Restate, word for word and with no pictures, the stretch of lines in the data below that begins at the line with "couleur de fond" and ends at the line with "- a player can only be", inclusive.

______

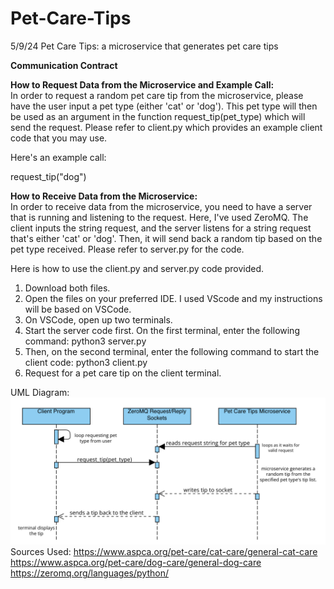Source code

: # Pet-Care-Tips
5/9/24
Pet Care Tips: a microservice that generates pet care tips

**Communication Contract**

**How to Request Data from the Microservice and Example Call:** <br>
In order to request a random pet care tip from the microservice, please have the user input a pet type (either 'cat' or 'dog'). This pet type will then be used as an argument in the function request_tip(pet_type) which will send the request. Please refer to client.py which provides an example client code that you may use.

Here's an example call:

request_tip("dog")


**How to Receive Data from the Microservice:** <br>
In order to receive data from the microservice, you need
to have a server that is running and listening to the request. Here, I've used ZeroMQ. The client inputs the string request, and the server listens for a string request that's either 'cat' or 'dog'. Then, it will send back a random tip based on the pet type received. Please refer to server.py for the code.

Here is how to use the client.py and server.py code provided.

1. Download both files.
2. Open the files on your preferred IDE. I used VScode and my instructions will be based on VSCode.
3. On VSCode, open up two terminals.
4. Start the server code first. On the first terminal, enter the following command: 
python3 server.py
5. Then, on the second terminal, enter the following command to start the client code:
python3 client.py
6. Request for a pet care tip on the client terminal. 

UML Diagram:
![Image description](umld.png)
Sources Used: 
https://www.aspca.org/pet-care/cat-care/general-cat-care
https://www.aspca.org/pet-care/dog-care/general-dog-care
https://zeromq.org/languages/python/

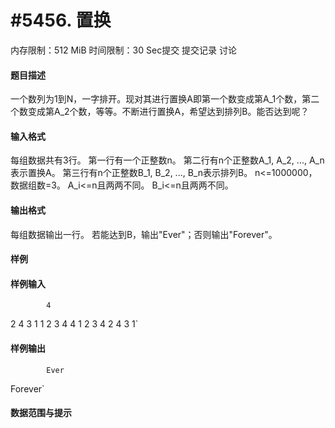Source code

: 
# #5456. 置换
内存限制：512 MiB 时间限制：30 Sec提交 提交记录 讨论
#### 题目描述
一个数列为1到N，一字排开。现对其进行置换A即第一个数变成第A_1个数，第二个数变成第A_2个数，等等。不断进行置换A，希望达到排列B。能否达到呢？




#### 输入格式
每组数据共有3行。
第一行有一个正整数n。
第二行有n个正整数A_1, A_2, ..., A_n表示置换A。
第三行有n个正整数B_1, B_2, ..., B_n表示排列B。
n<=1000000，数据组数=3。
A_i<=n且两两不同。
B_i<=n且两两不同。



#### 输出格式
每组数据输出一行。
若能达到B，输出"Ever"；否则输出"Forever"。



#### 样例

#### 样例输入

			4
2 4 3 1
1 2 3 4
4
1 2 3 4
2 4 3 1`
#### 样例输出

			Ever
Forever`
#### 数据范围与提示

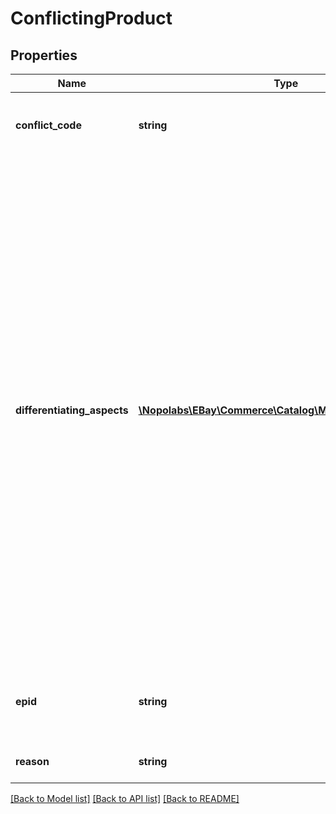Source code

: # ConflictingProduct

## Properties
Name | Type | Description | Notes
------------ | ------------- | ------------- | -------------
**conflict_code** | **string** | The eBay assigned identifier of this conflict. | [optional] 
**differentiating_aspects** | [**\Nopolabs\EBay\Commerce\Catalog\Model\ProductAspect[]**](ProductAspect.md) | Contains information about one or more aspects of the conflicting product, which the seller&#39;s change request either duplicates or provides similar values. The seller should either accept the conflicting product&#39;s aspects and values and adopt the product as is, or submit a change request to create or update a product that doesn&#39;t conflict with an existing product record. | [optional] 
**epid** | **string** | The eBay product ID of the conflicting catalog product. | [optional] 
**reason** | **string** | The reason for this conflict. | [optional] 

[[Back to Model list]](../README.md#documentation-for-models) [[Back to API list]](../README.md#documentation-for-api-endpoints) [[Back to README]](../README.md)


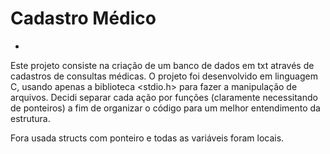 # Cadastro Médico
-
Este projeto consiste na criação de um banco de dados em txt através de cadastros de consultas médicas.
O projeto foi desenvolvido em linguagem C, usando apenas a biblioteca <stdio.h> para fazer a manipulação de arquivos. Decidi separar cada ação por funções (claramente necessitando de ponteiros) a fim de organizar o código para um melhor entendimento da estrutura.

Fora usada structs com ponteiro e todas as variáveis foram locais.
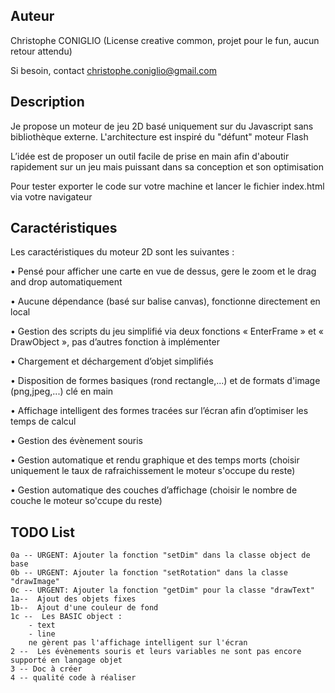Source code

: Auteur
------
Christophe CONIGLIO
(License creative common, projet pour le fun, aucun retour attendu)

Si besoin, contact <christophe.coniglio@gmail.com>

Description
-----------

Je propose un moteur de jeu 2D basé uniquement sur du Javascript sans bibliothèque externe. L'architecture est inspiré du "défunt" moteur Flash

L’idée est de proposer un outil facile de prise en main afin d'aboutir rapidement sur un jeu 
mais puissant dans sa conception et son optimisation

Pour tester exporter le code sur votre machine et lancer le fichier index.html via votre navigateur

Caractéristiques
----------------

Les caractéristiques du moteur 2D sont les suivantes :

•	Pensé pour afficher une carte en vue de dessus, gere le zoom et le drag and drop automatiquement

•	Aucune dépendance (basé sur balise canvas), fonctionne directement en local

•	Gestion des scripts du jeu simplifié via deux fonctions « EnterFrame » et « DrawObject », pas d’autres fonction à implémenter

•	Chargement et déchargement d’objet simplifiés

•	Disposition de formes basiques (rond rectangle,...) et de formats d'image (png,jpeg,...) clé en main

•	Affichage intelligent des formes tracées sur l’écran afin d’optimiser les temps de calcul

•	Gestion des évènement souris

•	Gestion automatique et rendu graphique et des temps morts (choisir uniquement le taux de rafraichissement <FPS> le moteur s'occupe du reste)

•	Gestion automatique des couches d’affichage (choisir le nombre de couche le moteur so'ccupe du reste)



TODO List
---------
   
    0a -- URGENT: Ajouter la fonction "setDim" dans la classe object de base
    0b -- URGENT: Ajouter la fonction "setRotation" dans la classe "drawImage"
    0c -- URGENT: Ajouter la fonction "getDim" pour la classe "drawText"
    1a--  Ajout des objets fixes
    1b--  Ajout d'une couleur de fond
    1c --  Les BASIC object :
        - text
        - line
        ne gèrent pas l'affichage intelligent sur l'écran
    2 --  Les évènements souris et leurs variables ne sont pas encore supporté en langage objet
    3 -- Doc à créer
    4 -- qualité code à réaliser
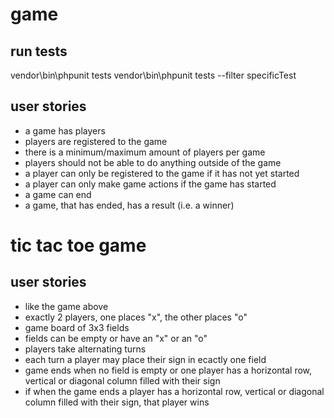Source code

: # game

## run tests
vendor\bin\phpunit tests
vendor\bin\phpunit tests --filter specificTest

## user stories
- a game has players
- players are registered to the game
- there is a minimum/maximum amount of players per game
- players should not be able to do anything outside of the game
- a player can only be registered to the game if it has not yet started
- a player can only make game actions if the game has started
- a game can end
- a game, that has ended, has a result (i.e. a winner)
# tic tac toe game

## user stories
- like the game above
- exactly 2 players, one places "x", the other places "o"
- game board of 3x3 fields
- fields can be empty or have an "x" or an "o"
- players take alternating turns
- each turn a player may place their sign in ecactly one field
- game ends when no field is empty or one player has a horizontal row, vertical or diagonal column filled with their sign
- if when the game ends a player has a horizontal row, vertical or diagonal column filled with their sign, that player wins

______

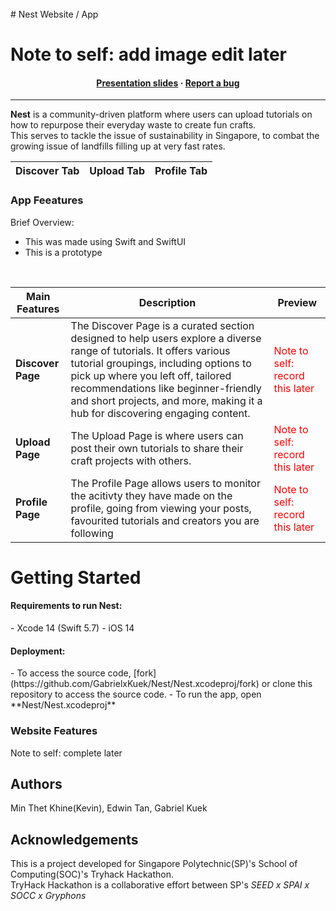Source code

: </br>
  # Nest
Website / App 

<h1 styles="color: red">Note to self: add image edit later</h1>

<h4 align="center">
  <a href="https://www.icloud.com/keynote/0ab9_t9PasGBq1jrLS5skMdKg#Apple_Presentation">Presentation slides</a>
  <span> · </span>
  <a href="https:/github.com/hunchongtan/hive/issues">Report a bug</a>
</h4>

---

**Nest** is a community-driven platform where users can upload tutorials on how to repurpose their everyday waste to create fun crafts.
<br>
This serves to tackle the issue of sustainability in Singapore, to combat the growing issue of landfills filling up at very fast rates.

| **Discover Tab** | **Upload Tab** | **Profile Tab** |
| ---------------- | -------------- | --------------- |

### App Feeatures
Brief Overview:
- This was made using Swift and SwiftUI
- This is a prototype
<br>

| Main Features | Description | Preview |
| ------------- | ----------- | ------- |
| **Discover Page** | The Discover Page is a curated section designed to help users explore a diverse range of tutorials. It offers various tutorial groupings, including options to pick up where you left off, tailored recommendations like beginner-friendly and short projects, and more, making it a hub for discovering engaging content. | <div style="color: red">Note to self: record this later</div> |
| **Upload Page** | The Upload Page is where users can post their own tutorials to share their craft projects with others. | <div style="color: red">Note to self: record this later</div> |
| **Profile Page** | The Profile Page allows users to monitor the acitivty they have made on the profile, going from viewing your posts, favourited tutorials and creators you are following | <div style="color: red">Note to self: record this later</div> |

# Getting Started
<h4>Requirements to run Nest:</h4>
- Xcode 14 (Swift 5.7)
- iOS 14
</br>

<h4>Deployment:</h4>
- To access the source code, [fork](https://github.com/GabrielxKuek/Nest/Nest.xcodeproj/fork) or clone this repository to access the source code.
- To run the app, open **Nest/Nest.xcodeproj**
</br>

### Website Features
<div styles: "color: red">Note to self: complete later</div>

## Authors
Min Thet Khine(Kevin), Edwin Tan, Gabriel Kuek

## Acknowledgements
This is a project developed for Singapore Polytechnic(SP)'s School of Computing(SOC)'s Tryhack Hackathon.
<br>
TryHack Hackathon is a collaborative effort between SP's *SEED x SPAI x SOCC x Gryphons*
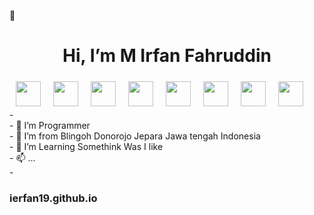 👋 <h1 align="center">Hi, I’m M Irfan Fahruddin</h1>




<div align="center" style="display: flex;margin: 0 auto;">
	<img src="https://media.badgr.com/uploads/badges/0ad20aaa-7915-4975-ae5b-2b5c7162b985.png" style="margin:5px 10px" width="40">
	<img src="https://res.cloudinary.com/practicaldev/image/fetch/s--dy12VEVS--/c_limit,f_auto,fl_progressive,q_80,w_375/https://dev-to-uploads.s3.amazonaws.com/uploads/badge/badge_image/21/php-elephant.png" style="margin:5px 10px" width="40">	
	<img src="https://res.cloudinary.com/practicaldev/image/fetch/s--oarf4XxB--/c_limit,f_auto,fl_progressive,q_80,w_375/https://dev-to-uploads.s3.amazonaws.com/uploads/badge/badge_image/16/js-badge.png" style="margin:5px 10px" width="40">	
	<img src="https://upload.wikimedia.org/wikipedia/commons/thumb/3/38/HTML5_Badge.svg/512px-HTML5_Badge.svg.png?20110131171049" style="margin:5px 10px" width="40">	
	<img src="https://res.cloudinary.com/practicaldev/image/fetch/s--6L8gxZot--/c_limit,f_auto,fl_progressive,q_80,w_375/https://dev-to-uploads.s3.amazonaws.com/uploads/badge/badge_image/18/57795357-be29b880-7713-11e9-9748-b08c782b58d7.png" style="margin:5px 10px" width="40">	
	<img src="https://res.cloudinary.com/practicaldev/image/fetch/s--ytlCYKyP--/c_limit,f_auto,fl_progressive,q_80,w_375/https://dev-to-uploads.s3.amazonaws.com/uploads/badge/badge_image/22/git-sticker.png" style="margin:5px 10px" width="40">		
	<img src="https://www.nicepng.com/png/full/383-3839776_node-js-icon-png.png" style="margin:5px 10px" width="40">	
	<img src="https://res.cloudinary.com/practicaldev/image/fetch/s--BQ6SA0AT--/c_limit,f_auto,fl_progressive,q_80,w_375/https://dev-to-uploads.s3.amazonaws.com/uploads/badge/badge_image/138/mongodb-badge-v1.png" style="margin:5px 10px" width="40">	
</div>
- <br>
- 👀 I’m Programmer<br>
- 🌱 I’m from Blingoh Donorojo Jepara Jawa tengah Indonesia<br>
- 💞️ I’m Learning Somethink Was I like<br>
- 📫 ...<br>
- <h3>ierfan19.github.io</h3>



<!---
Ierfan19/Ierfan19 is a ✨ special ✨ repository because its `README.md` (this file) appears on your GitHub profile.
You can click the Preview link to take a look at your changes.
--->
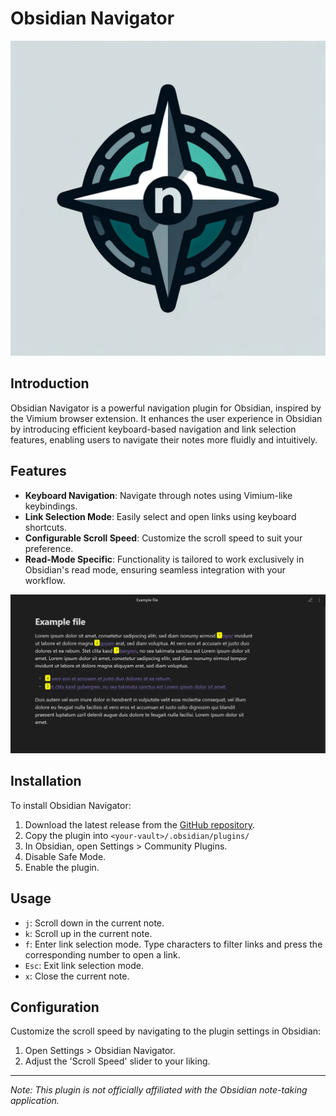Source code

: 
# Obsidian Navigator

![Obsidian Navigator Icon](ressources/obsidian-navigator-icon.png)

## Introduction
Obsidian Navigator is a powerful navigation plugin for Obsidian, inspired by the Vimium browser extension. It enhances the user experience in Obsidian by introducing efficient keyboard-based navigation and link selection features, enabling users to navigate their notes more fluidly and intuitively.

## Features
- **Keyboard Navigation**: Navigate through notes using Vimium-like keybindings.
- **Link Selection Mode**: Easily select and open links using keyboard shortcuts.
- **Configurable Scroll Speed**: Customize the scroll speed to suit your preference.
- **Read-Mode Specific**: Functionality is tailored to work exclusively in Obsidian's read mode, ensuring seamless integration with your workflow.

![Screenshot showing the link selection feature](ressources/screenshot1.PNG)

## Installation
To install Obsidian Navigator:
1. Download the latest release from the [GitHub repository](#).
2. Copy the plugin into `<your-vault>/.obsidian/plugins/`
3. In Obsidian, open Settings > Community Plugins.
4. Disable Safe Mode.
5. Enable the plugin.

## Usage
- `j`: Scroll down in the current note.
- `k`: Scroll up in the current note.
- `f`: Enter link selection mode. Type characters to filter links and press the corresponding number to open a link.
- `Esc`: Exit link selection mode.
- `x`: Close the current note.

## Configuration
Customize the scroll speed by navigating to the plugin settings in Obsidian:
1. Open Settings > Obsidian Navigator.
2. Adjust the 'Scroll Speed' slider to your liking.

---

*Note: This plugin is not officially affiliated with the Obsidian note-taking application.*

______

Solution for this task:
    1b--  Ajout d'une couleur de fond
    1c --  Les BASIC object :
        - text
        - line
        ne gèrent pas l'affichage intelligent sur l'écran
    2 --  Les évènements souris et leurs variables ne sont pas encore supporté en langage objet
    3 -- Doc à créer
    4 -- qualité code à réaliser
Source code

: # game

## run tests
vendor\bin\phpunit tests
vendor\bin\phpunit tests --filter specificTest

## user stories
- a game has players
- players are registered to the game
- there is a minimum/maximum amount of players per game
- players should not be able to do anything outside of the game
- a player can only be registered to the game if it has not yet started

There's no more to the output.